- The Smart Electric Power Alliance (SEPA) launched its new Transportation Electrification program to encourage greater research on electric vehicles (EVs) and find ways to ensure their long-term success.
- The program will bring together utilities, regulators, automotive sector representatives, charging infrastructure providers, and other stakeholders to work on EV deployment, like how to add and manage more charging capacity and ensure utilities have enough load to cope. SEPA members include the likes of newcomer Ford and other companies involved in electrifying transportation.
- "As we chart our course for the future, electrification will be an important part of our vehicle lineup," Steve Henderson, manager of vehicle electrification and policy at Ford, said in a statement.

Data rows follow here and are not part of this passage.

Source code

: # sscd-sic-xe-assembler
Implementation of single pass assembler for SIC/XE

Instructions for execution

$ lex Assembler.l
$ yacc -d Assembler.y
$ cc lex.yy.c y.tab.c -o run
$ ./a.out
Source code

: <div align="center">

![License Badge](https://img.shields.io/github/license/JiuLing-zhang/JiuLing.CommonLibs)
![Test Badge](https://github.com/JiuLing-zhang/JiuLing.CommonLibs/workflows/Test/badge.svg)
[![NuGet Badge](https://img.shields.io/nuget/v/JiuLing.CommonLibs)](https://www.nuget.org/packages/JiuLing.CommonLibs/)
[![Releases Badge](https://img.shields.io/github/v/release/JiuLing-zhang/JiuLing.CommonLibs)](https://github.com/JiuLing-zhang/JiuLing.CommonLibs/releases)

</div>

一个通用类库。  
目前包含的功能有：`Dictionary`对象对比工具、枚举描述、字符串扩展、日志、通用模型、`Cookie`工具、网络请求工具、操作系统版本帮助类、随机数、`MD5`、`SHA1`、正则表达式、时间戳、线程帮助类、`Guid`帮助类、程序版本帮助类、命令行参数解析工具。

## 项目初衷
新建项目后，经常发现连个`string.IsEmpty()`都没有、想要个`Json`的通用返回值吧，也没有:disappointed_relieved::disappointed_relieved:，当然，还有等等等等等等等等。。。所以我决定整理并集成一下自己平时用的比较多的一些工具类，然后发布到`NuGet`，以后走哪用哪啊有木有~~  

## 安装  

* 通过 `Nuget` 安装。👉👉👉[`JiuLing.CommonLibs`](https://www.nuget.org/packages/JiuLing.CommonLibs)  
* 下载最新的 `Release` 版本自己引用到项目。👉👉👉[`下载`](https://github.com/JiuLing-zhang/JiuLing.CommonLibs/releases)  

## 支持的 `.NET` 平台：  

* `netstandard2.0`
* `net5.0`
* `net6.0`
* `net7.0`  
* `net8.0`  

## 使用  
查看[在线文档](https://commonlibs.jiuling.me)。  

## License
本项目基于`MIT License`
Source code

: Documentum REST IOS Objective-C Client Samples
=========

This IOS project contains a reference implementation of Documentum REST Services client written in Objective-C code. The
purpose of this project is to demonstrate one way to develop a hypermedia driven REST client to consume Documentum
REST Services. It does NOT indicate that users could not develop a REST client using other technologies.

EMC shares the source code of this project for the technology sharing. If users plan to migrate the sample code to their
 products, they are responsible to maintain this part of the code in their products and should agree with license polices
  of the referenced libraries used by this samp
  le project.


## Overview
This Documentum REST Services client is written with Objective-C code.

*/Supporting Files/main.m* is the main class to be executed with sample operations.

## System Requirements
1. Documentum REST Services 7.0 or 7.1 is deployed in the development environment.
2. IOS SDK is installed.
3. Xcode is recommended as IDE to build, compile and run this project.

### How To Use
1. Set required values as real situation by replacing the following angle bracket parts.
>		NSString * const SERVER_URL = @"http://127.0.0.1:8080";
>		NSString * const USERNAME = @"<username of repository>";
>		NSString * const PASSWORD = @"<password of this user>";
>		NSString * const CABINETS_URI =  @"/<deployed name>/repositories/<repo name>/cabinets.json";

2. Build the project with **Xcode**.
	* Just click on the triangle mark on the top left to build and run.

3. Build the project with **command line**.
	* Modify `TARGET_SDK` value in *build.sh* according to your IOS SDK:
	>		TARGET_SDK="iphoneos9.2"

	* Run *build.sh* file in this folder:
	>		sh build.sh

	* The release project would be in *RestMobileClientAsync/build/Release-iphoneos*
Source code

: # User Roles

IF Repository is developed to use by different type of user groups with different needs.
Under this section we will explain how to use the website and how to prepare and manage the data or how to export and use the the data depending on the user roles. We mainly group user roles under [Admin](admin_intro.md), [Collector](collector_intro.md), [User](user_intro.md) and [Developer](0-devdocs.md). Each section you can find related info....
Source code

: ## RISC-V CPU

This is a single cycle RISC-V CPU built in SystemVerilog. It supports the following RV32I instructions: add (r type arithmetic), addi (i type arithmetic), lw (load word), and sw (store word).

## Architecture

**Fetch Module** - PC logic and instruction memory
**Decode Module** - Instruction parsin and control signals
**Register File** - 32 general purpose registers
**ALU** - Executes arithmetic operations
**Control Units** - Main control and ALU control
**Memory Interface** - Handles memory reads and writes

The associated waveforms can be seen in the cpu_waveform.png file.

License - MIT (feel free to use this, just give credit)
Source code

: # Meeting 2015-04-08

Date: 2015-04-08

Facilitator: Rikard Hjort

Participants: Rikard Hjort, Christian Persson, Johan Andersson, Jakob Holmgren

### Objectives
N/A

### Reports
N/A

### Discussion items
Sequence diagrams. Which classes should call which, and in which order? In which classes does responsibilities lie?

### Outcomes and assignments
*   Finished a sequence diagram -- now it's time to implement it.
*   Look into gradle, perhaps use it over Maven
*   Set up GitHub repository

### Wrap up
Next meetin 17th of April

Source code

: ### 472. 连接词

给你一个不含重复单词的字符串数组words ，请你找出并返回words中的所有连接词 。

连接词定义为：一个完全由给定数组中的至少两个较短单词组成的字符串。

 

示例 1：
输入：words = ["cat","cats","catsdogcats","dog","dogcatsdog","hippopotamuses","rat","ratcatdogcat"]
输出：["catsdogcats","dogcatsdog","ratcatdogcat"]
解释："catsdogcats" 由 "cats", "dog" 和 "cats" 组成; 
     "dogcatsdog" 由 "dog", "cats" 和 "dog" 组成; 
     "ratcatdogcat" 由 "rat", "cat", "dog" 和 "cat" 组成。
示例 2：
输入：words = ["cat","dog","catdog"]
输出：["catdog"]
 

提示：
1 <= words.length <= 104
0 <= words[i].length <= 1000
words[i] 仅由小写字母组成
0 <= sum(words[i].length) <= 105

Cities are seeing an uptick in the use and deployment of EVs, both among private users and in their publicly-owned fleets, now with more than 1 million on the streets of the United States. But stakeholders have raised concerns that if there is to be a continued expansion in their use, there needs to be greater investment in infrastructure like charging stations and a bigger push to raise customer awareness. SEPA’s effort to bring together automakers, regulators and others into a collective program should encourage them to work together to find solutions and accelerate the pace of research and development in these areas.
It is significant that Ford is newly involved with SEPA, as Ford has been leading the way on innovation and finding new ways for people to get around cities. In addition to its partnerships with cities on the deployment of autonomous vehicles (AVs) and its acquisition of scooter company Spin, Ford also signed an international cooperation agreement with Volkswagen to collaborate further on AVs and EVs. Like many automakers, Ford is exploring new ways for people to travel and could be a real asset to the startups and other smaller companies working in the EV space.
Cities continue to battle against the effects of climate change, and electrifying transportation in both the public and private sectors is one way they can start to reverse the trend, especially as transport is one of the biggest culprits for carbon emissions. As city leaders and private companies look towards electrification, partnerships and initiatives such as this one from SEPA should encourage bold new ideas.